Prompt: Produce the records again in full, exactly as shown below.

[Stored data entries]
========================================================================
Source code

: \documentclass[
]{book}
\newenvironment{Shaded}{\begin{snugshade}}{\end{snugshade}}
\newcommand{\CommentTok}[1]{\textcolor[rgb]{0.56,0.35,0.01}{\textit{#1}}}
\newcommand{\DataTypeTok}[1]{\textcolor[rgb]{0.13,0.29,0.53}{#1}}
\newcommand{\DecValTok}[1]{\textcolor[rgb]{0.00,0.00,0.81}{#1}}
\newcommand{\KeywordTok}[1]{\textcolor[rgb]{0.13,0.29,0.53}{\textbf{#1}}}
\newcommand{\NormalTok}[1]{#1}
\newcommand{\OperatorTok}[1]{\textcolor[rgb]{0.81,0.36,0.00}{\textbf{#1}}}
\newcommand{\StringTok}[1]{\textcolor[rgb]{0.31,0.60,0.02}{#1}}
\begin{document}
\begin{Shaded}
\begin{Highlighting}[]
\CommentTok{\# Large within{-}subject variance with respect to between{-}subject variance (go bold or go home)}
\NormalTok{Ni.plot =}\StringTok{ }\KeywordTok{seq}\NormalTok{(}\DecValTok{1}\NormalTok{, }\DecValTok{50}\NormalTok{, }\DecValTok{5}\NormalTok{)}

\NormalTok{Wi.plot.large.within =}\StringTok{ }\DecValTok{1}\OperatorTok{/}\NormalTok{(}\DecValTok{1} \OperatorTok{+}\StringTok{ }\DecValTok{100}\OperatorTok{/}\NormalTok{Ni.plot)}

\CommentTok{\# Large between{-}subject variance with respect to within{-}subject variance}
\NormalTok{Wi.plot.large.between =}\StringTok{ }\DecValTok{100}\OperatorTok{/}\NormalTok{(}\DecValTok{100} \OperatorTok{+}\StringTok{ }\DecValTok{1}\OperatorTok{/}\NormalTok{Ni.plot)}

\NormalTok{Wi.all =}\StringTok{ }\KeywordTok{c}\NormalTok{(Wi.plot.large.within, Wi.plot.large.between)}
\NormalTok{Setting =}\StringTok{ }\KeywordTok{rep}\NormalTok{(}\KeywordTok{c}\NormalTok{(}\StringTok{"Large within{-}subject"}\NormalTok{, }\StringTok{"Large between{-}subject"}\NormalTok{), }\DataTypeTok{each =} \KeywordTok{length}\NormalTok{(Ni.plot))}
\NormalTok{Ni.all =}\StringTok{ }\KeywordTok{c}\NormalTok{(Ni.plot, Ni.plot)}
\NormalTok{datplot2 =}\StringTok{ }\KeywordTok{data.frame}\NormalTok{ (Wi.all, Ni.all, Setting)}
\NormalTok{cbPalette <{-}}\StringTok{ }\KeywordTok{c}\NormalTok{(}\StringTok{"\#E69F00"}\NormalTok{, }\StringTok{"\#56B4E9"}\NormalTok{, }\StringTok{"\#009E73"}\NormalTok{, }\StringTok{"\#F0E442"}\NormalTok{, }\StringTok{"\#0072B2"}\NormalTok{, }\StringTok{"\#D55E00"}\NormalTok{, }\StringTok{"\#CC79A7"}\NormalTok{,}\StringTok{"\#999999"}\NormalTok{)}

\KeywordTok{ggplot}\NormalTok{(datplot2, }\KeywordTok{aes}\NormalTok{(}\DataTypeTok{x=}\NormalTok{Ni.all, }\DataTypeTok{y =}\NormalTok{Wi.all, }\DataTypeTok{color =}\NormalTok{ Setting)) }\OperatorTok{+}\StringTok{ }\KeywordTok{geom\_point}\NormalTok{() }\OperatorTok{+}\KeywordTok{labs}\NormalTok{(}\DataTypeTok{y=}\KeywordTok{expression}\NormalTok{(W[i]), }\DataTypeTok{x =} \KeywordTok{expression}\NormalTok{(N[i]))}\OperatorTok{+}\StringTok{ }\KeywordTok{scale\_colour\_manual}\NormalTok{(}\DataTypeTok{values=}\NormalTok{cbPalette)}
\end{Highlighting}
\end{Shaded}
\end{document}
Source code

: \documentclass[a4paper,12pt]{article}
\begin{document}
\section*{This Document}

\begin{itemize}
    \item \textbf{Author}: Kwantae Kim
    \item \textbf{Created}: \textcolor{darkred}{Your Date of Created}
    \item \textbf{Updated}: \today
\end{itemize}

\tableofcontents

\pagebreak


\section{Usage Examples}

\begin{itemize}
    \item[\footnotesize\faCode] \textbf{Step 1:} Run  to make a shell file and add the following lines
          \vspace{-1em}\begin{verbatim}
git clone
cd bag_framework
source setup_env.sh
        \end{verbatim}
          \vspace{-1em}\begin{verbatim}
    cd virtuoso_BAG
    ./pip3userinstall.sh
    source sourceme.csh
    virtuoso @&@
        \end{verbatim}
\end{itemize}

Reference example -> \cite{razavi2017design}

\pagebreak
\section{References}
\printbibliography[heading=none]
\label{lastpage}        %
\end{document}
========================================================================
Written response:
Source code

: \documentclass[
]{book}
\newenvironment{Shaded}{\begin{snugshade}}{\end{snugshade}}
\newcommand{\CommentTok}[1]{\textcolor[rgb]{0.56,0.35,0.01}{\textit{#1}}}
\newcommand{\DataTypeTok}[1]{\textcolor[rgb]{0.13,0.29,0.53}{#1}}
\newcommand{\DecValTok}[1]{\textcolor[rgb]{0.00,0.00,0.81}{#1}}
\newcommand{\KeywordTok}[1]{\textcolor[rgb]{0.13,0.29,0.53}{\textbf{#1}}}
\newcommand{\NormalTok}[1]{#1}
\newcommand{\OperatorTok}[1]{\textcolor[rgb]{0.81,0.36,0.00}{\textbf{#1}}}
\newcommand{\StringTok}[1]{\textcolor[rgb]{0.31,0.60,0.02}{#1}}
\begin{document}
\begin{Shaded}
\begin{Highlighting}[]
\CommentTok{\# Large within{-}subject variance with respect to between{-}subject variance (go bold or go home)}
\NormalTok{Ni.plot =}\StringTok{ }\KeywordTok{seq}\NormalTok{(}\DecValTok{1}\NormalTok{, }\DecValTok{50}\NormalTok{, }\DecValTok{5}\NormalTok{)}

\NormalTok{Wi.plot.large.within =}\StringTok{ }\DecValTok{1}\OperatorTok{/}\NormalTok{(}\DecValTok{1} \OperatorTok{+}\StringTok{ }\DecValTok{100}\OperatorTok{/}\NormalTok{Ni.plot)}

\CommentTok{\# Large between{-}subject variance with respect to within{-}subject variance}
\NormalTok{Wi.plot.large.between =}\StringTok{ }\DecValTok{100}\OperatorTok{/}\NormalTok{(}\DecValTok{100} \OperatorTok{+}\StringTok{ }\DecValTok{1}\OperatorTok{/}\NormalTok{Ni.plot)}

\NormalTok{Wi.all =}\StringTok{ }\KeywordTok{c}\NormalTok{(Wi.plot.large.within, Wi.plot.large.between)}
\NormalTok{Setting =}\StringTok{ }\KeywordTok{rep}\NormalTok{(}\KeywordTok{c}\NormalTok{(}\StringTok{"Large within{-}subject"}\NormalTok{, }\StringTok{"Large between{-}subject"}\NormalTok{), }\DataTypeTok{each =} \KeywordTok{length}\NormalTok{(Ni.plot))}
\NormalTok{Ni.all =}\StringTok{ }\KeywordTok{c}\NormalTok{(Ni.plot, Ni.plot)}
\NormalTok{datplot2 =}\StringTok{ }\KeywordTok{data.frame}\NormalTok{ (Wi.all, Ni.all, Setting)}
\NormalTok{cbPalette <{-}}\StringTok{ }\KeywordTok{c}\NormalTok{(}\StringTok{"\#E69F00"}\NormalTok{, }\StringTok{"\#56B4E9"}\NormalTok{, }\StringTok{"\#009E73"}\NormalTok{, }\StringTok{"\#F0E442"}\NormalTok{, }\StringTok{"\#0072B2"}\NormalTok{, }\StringTok{"\#D55E00"}\NormalTok{, }\StringTok{"\#CC79A7"}\NormalTok{,}\StringTok{"\#999999"}\NormalTok{)}

\KeywordTok{ggplot}\NormalTok{(datplot2, }\KeywordTok{aes}\NormalTok{(}\DataTypeTok{x=}\NormalTok{Ni.all, }\DataTypeTok{y =}\NormalTok{Wi.all, }\DataTypeTok{color =}\NormalTok{ Setting)) }\OperatorTok{+}\StringTok{ }\KeywordTok{geom\_point}\NormalTok{() }\OperatorTok{+}\KeywordTok{labs}\NormalTok{(}\DataTypeTok{y=}\KeywordTok{expression}\NormalTok{(W[i]), }\DataTypeTok{x =} \KeywordTok{expression}\NormalTok{(N[i]))}\OperatorTok{+}\StringTok{ }\KeywordTok{scale\_colour\_manual}\NormalTok{(}\DataTypeTok{values=}\NormalTok{cbPalette)}
\end{Highlighting}
\end{Shaded}
\end{document}
Source code

: \documentclass[a4paper,12pt]{article}
\begin{document}
\section*{This Document}

\begin{itemize}
    \item \textbf{Author}: Kwantae Kim
    \item \textbf{Created}: \textcolor{darkred}{Your Date of Created}
    \item \textbf{Updated}: \today
\end{itemize}

\tableofcontents

\pagebreak


\section{Usage Examples}

\begin{itemize}
    \item[\footnotesize\faCode] \textbf{Step 1:} Run  to make a shell file and add the following lines
          \vspace{-1em}\begin{verbatim}
git clone
cd bag_framework
source setup_env.sh
        \end{verbatim}
          \vspace{-1em}\begin{verbatim}
    cd virtuoso_BAG
    ./pip3userinstall.sh
    source sourceme.csh
    virtuoso @&@
        \end{verbatim}
\end{itemize}

Reference example -> \cite{razavi2017design}

\pagebreak
\section{References}
\printbibliography[heading=none]
\label{lastpage}        %
\end{document}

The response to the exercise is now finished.